Globale Umweltkatastrophe
Bedrohte Grundwasservorräte – alarmierendes Zeichen
Solche Nachrichten schrecken auf: Frankreich, ein Land vieler Flüsse, steckt in einer großen Dürre. Im ausgehenden Winter und beginnenden Frühjahr hat es einen Monat lang im ganzen Land nicht mehr geregnet. Dabei sollte der Winter die niederschlagsreichste Zeit sein. (1)
Frankreichs Umweltminister Christophe Bechu spricht vom „trockensten Winter seit Beginn der Wetteraufzeichnungen 1959: 'Kein einziges Departement befindet sich im gewöhnlichen Normbereich.' In der Region Auvergne-Rhône-Alpes und in der Mittelmeerregion, wo Flüsse und Seen schon jetzt kaum noch Wasser haben, sind die Böden so trocken wie sonst Ende Mai.“ (ebd.) Auch in Norditalien, in der Region am Gardasee und in der Po-Ebene, war das Wasservolumen noch nie so niedrig. Die landwirtschaftliche Versorgung ist gefährdet. (2) Es gab kaum Regen, der Schnee blieb aus. Die Grundwasservorräte können sich nicht erneuern. Der fehlende Schnee verstärkt den Trend der schwindenden Alpengletscher, aus denen viele Flüsse Europas gespeist werden. Die Menschen sehen mit Bangen einem möglichen weiteren Dürresommer 2023 entgegen.

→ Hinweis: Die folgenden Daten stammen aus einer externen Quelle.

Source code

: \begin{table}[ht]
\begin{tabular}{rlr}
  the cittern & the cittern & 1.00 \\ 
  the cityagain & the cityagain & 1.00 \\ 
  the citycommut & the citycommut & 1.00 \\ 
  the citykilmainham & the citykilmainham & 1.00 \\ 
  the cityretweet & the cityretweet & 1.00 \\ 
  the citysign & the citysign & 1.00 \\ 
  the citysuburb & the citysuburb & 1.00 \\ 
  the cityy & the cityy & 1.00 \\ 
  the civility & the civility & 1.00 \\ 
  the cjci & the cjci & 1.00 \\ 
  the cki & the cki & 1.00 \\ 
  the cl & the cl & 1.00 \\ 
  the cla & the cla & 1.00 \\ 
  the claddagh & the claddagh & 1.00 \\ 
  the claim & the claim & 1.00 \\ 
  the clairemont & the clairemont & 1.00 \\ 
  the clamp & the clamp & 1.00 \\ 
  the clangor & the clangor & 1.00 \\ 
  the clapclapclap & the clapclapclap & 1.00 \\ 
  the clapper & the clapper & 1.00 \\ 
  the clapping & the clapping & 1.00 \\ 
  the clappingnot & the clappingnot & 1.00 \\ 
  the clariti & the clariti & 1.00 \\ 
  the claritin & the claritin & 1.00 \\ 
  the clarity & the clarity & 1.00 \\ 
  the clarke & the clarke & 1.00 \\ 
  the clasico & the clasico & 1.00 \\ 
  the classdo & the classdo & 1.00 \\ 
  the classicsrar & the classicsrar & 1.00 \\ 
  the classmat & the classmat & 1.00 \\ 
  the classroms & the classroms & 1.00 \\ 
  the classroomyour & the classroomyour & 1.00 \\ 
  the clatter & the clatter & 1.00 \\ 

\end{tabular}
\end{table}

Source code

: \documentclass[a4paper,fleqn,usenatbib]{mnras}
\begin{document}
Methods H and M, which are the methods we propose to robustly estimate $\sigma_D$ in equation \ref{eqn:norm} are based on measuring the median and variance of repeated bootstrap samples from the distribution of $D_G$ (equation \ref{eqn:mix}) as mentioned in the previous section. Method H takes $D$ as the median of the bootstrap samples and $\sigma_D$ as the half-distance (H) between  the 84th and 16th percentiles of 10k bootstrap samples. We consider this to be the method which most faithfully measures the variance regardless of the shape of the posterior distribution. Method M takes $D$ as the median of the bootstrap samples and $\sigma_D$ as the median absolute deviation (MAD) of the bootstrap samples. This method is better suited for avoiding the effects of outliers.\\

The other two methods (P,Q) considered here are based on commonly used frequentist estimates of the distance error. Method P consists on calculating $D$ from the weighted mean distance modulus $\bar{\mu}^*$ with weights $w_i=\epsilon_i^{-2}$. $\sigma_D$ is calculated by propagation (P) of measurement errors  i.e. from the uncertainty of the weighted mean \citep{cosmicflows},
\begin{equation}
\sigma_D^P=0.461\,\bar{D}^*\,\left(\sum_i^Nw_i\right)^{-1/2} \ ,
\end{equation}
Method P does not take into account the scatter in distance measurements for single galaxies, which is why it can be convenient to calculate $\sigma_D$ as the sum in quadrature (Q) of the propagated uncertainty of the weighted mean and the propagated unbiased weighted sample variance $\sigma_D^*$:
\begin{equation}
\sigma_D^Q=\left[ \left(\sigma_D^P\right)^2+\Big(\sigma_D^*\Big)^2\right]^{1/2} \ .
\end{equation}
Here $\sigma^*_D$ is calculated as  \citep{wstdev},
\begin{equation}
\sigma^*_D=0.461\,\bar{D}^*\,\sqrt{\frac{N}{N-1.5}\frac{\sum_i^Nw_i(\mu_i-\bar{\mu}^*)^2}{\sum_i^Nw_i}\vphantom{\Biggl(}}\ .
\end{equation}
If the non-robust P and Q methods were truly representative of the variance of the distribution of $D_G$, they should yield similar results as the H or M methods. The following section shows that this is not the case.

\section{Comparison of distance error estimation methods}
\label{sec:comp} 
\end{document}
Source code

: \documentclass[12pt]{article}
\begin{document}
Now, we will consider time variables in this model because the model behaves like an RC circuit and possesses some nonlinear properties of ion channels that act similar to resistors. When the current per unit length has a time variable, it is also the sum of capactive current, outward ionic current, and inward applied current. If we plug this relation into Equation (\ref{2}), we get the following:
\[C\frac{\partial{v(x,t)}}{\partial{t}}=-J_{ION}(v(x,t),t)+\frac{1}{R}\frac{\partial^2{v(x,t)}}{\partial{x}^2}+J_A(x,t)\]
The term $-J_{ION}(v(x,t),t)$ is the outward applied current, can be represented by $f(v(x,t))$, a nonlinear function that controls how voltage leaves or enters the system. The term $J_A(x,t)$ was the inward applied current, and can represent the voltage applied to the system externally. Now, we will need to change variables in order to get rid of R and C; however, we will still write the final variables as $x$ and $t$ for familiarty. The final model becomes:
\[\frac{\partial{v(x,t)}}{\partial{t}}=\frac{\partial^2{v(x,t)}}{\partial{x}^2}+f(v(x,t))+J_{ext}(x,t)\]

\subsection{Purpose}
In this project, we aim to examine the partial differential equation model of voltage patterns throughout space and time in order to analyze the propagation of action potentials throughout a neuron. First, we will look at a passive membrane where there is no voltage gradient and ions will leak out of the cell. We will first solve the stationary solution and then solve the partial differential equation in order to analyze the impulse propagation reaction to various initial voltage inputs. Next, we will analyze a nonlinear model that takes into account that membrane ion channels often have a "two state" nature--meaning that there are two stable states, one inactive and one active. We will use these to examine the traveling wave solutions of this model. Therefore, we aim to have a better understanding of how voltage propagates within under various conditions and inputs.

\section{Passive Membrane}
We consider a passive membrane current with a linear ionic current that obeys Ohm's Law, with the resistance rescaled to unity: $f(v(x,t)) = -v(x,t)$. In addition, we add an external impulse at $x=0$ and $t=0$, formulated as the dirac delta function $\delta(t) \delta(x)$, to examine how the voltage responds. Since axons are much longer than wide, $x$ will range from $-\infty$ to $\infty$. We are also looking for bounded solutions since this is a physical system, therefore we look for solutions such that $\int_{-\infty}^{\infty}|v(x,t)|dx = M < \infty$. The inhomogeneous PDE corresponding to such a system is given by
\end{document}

Helfen die Regenmengen der letzten Zeit?
Im März hat es in Nordrhein-Westfalen viel geregnet. Weitere Regenfronten sind im Anmarsch. Doch die Dürre steckt nicht nur an der Oberfläche. Klimaforscher Andreas Marx, Leiter des Mitteldeutschen Klimabüros am Helmholtz-Zentrum für Umweltforschung (UFZ) in Leipzig, erläutert: „Man darf nicht nur die Oberfläche anschauen, es geht um den Gesamtboden bis in zwei Metern Tiefe. Wir haben zwar den Eindruck, die Dürre sei vorbei. Im Winter sättigt sich die oberste Bodenschicht bis in 50 Zentimetern Tiefe, weil es mehr regnet, die Vegetation kaum Wasser aufnimmt und auch kaum Wasser verdunstet. Doch in vielen Regionen Deutschlands – vor allem in einem breiten Streifen von Nordrhein-Westfalen bis Mecklenburg-Vorpommern und Brandenburg – herrscht in den tieferen Bodenschichten immer noch eine extreme oder außergewöhnliche Dürre; es ist dort viel weniger Wasser vorhanden als üblich. Die Niederschläge haben die Ebenen von einem Meter und tiefer noch gar nicht erreicht.“ (3) Das wird zum Problem für tiefwurzelnde Pflanzen wie Bäume und für das Grundwasser, da die Niederschläge noch gar nicht bis dahin gelangt sind.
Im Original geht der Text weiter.